* _Task description_
What lines of the data below hold the string "STDOUT"? Copy each one out.

Data records:
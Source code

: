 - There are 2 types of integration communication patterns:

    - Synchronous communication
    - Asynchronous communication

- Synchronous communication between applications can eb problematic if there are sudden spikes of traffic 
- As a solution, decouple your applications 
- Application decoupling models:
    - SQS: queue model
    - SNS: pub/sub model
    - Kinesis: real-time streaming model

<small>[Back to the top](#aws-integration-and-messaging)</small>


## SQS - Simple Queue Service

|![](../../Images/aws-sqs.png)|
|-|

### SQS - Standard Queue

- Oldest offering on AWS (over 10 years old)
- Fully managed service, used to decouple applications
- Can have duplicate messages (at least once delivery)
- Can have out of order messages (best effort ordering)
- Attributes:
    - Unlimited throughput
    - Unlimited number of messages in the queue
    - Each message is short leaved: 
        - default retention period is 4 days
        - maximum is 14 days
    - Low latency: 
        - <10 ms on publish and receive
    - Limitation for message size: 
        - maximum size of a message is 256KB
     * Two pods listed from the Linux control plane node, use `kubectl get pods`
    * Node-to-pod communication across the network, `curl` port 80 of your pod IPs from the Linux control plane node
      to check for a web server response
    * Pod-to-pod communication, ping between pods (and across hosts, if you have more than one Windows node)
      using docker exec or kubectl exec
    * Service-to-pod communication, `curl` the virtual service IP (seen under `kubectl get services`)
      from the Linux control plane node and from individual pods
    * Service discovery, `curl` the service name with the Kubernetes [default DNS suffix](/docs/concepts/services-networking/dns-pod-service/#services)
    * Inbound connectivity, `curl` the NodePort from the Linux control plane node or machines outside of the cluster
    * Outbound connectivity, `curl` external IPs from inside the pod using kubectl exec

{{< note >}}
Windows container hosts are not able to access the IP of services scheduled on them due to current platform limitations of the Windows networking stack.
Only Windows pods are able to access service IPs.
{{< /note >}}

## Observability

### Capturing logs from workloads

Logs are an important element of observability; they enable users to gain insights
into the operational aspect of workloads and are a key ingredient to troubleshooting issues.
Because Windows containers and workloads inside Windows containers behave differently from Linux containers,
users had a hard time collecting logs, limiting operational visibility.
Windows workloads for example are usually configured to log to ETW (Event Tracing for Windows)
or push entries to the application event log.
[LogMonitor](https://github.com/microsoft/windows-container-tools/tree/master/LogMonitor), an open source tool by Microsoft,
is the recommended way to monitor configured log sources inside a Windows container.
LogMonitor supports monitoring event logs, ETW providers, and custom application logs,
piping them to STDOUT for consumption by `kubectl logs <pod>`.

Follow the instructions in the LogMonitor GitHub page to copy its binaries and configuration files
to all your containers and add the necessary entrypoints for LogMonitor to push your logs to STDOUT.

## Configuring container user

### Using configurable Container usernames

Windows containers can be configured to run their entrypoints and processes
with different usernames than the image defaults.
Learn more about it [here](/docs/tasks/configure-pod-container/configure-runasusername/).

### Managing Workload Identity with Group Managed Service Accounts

* _Response to this exercise_
piping them to STDOUT for consumption by `kubectl logs <pod>`.
to all your containers and add the necessary entrypoints for LogMonitor to push your logs to STDOUT.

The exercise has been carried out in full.